Kate was in bed. I entered ahead of her friend and explained that she had a surprise guest who had come to see her. The friend walked to her bedside, and Kate responded like the Kate I’ve always known as a welcoming host to her home, one of the things passed down from her mother. With a big smile (something else she got from her mother), Kate reached out her hand, and her friend took it. Then Kate took her other hand and stroked the top of her friend’s hand.
She asked the friend to sit down on the bed beside her. That began a ten-minute conversation between the two of them. Kate’s words didn’t come out the way she would have wanted, but she communicated a sense of recognition and love for her friend. While they talked, I wiped tears from my eyes just observing the poise and feeling that Kate conveyed to her friend. There have been many other occasions when I hoped she could respond in the same way to a friend or to our daughter and son, but she couldn’t. Had it not been for her being in bed and getting her words mixed up, she would have been just like always.

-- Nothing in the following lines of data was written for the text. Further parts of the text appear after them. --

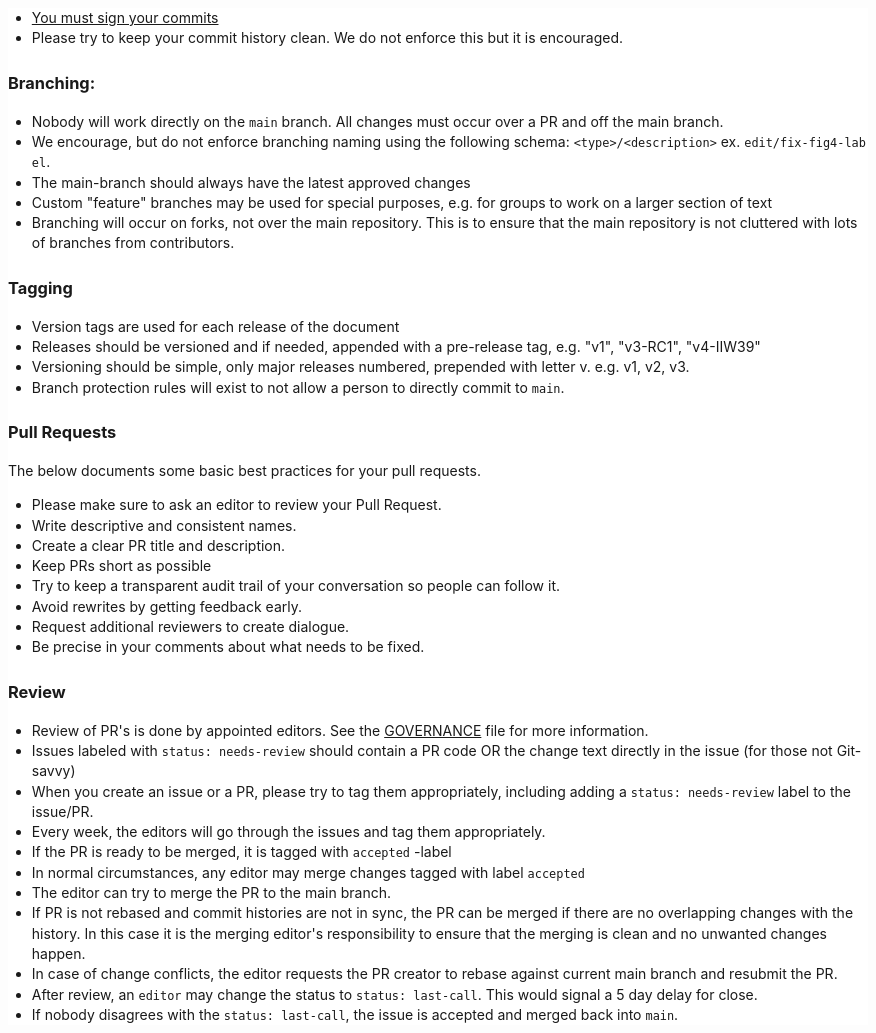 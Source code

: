 - [You must sign your
  commits](https://docs.github.com/en/authentication/managing-commit-signature-verification/signing-commits)
- Please try to keep your commit history clean. We do not enforce this but it is
  encouraged.

### Branching:

- Nobody will work directly on the `main` branch. All changes must occur over a
  PR and off the main branch.
- We encourage, but do not enforce branching naming using the following schema:
  `<type>/<description>` ex. `edit/fix-fig4-label`.
- The main-branch should always have the latest approved changes
- Custom "feature" branches may be used for special purposes, e.g. for groups to
  work on a larger section of text
- Branching will occur on forks, not over the main repository. This is to ensure
  that the main repository is not cluttered with lots of branches from contributors.
 
### Tagging

- Version tags are used for each release of the document
- Releases should be versioned and if needed, appended with a pre-release tag,
  e.g. "v1", "v3-RC1", "v4-IIW39"
- Versioning should be simple, only major releases numbered, prepended with
  letter v. e.g. v1, v2, v3.
- Branch protection rules will exist to not allow a person to directly commit to
  `main`.

### Pull Requests

The below documents some basic best practices for your pull requests.

- Please make sure to ask an editor to review your Pull Request. 
- Write descriptive and consistent names.
- Create a clear PR title and description.
- Keep PRs short as possible 
- Try to keep a transparent audit trail of your conversation so people can
  follow it.
- Avoid rewrites by getting feedback early.
- Request additional reviewers to create dialogue.
- Be precise in your comments about what needs to be fixed.

### Review

- Review of PR's is done by appointed editors. See the
  [GOVERNANCE](GOVERNANCE.md) file for more information.
- Issues labeled with `status: needs-review` should contain a PR code OR the
  change text directly in the issue (for those not Git-savvy)
- When you create an issue or a PR, please try to tag them appropriately,
  including adding a `status: needs-review` label to the issue/PR.
- Every week, the editors will go through the issues and tag them appropriately.
- If the PR is ready to be merged, it is tagged with `accepted` -label
- In normal circumstances, any editor may merge changes tagged with label
  `accepted`
- The editor can try to merge the PR to the main branch.
- If PR is not rebased and commit histories are not in sync, the PR can be
  merged if there are no overlapping changes with the history. In this case it
  is the merging editor's responsibility to ensure that the merging is clean and
  no unwanted changes happen.
- In case of change conflicts, the editor requests the PR creator to rebase
  against current main branch and resubmit the PR.
- After review, an `editor` may change the status to `status: last-call`. This
  would signal a 5 day delay for close.
- If nobody disagrees with the `status: last-call`, the issue is accepted and
  merged back into `main`. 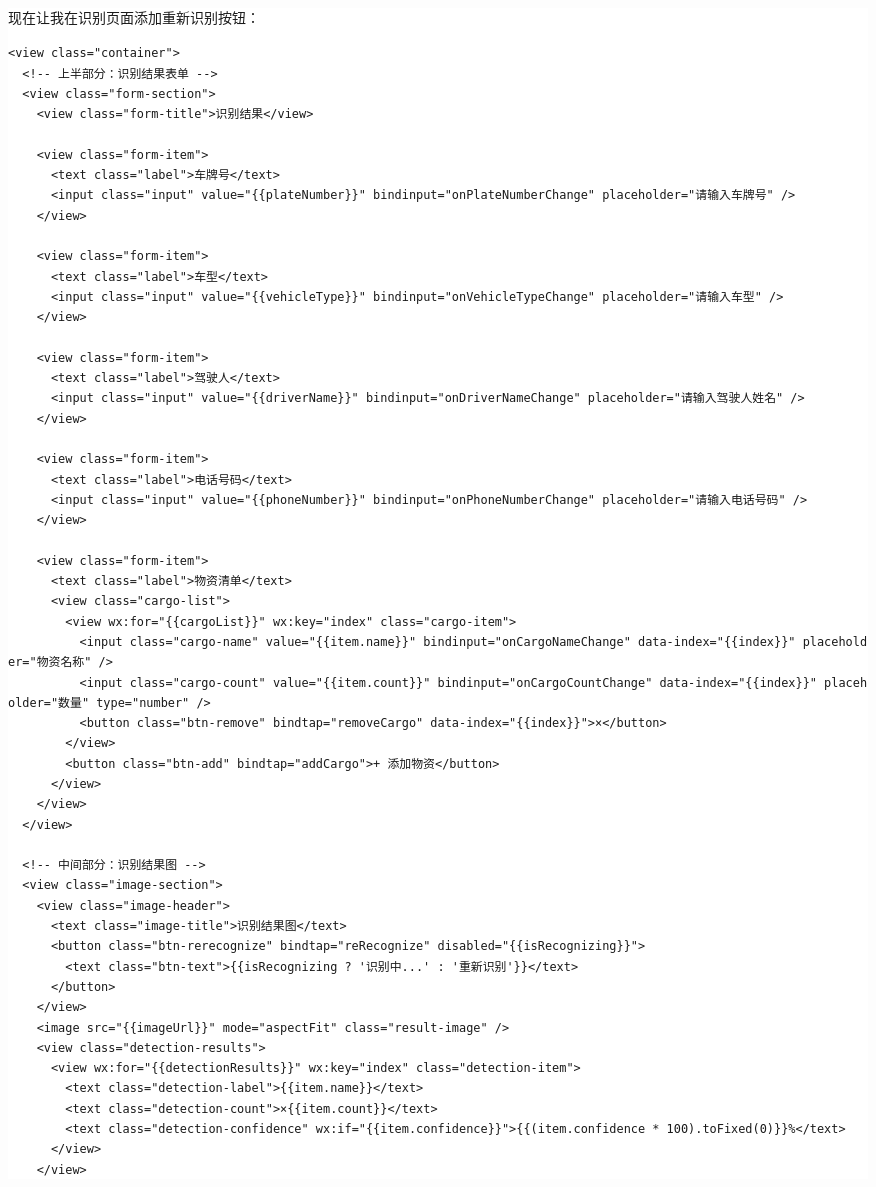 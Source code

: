 现在让我在识别页面添加重新识别按钮：


```plaintext
<view class="container">
  <!-- 上半部分：识别结果表单 -->
  <view class="form-section">
    <view class="form-title">识别结果</view>
    
    <view class="form-item">
      <text class="label">车牌号</text>
      <input class="input" value="{{plateNumber}}" bindinput="onPlateNumberChange" placeholder="请输入车牌号" />
    </view>
    
    <view class="form-item">
      <text class="label">车型</text>
      <input class="input" value="{{vehicleType}}" bindinput="onVehicleTypeChange" placeholder="请输入车型" />
    </view>
    
    <view class="form-item">
      <text class="label">驾驶人</text>
      <input class="input" value="{{driverName}}" bindinput="onDriverNameChange" placeholder="请输入驾驶人姓名" />
    </view>
    
    <view class="form-item">
      <text class="label">电话号码</text>
      <input class="input" value="{{phoneNumber}}" bindinput="onPhoneNumberChange" placeholder="请输入电话号码" />
    </view>
    
    <view class="form-item">
      <text class="label">物资清单</text>
      <view class="cargo-list">
        <view wx:for="{{cargoList}}" wx:key="index" class="cargo-item">
          <input class="cargo-name" value="{{item.name}}" bindinput="onCargoNameChange" data-index="{{index}}" placeholder="物资名称" />
          <input class="cargo-count" value="{{item.count}}" bindinput="onCargoCountChange" data-index="{{index}}" placeholder="数量" type="number" />
          <button class="btn-remove" bindtap="removeCargo" data-index="{{index}}">×</button>
        </view>
        <button class="btn-add" bindtap="addCargo">+ 添加物资</button>
      </view>
    </view>
  </view>
  
  <!-- 中间部分：识别结果图 -->
  <view class="image-section">
    <view class="image-header">
      <text class="image-title">识别结果图</text>
      <button class="btn-rerecognize" bindtap="reRecognize" disabled="{{isRecognizing}}">
        <text class="btn-text">{{isRecognizing ? '识别中...' : '重新识别'}}</text>
      </button>
    </view>
    <image src="{{imageUrl}}" mode="aspectFit" class="result-image" />
    <view class="detection-results">
      <view wx:for="{{detectionResults}}" wx:key="index" class="detection-item">
        <text class="detection-label">{{item.name}}</text>
        <text class="detection-count">×{{item.count}}</text>
        <text class="detection-confidence" wx:if="{{item.confidence}}">{{(item.confidence * 100).toFixed(0)}}%</text>
      </view>
    </view>
```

I’ve heard and read accounts of other caregivers who have observed surprising experiences like this with their own loved ones. This was not the first time she has surprised me with things she has said or done, but this was the most touching I have witnessed. It comes during a week when she has gotten along particularly well.
It was an opportune time for her friend to visit, but there was more to it than that. The friend was very calm in demeanor and tone of voice. She spoke slowly and in short sentences. Most importantly, her words also conveyed an interest in Kate. I believe one of the problems Kate has is feeling left out because so much of the conversation around her is among the other people who are present. I think that is because people don’t know what to say to someone with dementia.
We caregivers are always trying to understand why our loved ones say or do things, but what is most important is that we treasure moments like these. I will hold on to this one for a long time.